[Dataset entries]
┄┄┄┄┄┄┄┄┄┄

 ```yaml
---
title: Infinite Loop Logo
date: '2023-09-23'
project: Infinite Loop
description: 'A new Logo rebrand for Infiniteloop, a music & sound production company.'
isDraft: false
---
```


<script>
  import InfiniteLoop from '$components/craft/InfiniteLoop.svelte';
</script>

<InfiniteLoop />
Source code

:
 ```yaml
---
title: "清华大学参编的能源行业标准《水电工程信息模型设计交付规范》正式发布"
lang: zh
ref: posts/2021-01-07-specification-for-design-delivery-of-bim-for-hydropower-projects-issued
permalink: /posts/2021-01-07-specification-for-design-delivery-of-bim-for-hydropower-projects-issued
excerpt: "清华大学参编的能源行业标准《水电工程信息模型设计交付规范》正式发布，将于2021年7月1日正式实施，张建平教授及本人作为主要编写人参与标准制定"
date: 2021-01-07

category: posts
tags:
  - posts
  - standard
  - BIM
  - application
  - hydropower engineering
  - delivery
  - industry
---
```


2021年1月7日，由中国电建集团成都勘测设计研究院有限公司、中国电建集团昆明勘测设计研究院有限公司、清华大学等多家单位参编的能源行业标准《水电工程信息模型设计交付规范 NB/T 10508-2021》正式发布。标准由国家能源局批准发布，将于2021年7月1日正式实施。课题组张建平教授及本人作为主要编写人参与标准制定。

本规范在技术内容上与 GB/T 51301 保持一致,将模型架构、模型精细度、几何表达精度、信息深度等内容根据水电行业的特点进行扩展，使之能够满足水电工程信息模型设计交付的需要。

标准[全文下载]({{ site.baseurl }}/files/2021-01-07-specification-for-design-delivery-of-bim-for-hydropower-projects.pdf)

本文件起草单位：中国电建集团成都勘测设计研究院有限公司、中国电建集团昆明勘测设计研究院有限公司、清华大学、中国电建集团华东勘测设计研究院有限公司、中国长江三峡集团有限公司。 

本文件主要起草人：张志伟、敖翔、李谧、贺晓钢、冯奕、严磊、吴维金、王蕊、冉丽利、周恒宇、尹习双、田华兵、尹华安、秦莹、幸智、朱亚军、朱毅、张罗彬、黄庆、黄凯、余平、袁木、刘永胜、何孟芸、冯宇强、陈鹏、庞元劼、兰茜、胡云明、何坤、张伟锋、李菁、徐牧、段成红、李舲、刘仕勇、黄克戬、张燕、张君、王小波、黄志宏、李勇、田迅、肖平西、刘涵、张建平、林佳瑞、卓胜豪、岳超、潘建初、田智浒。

┄┄┄┄┄┄┄┄┄┄

Work required:
Each record is to be repeated word for word, with none skipped.

Output for this exercise:
 ```yaml
---
title: Infinite Loop Logo
date: '2023-09-23'
project: Infinite Loop
description: 'A new Logo rebrand for Infiniteloop, a music & sound production company.'
isDraft: false
---
```


<script>
  import InfiniteLoop from '$components/craft/InfiniteLoop.svelte';
</script>

<InfiniteLoop />
Source code

:
 ```yaml
---
title: "清华大学参编的能源行业标准《水电工程信息模型设计交付规范》正式发布"
lang: zh
ref: posts/2021-01-07-specification-for-design-delivery-of-bim-for-hydropower-projects-issued
permalink: /posts/2021-01-07-specification-for-design-delivery-of-bim-for-hydropower-projects-issued
excerpt: "清华大学参编的能源行业标准《水电工程信息模型设计交付规范》正式发布，将于2021年7月1日正式实施，张建平教授及本人作为主要编写人参与标准制定"
date: 2021-01-07

category: posts
tags:
  - posts
  - standard
  - BIM
  - application
  - hydropower engineering
  - delivery
  - industry
---
```


2021年1月7日，由中国电建集团成都勘测设计研究院有限公司、中国电建集团昆明勘测设计研究院有限公司、清华大学等多家单位参编的能源行业标准《水电工程信息模型设计交付规范 NB/T 10508-2021》正式发布。标准由国家能源局批准发布，将于2021年7月1日正式实施。课题组张建平教授及本人作为主要编写人参与标准制定。

本规范在技术内容上与 GB/T 51301 保持一致,将模型架构、模型精细度、几何表达精度、信息深度等内容根据水电行业的特点进行扩展，使之能够满足水电工程信息模型设计交付的需要。

标准[全文下载]({{ site.baseurl }}/files/2021-01-07-specification-for-design-delivery-of-bim-for-hydropower-projects.pdf)

本文件起草单位：中国电建集团成都勘测设计研究院有限公司、中国电建集团昆明勘测设计研究院有限公司、清华大学、中国电建集团华东勘测设计研究院有限公司、中国长江三峡集团有限公司。 

本文件主要起草人：张志伟、敖翔、李谧、贺晓钢、冯奕、严磊、吴维金、王蕊、冉丽利、周恒宇、尹习双、田华兵、尹华安、秦莹、幸智、朱亚军、朱毅、张罗彬、黄庆、黄凯、余平、袁木、刘永胜、何孟芸、冯宇强、陈鹏、庞元劼、兰茜、胡云明、何坤、张伟锋、李菁、徐牧、段成红、李舲、刘仕勇、黄克戬、张燕、张君、王小波、黄志宏、李勇、田迅、肖平西、刘涵、张建平、林佳瑞、卓胜豪、岳超、潘建初、田智浒。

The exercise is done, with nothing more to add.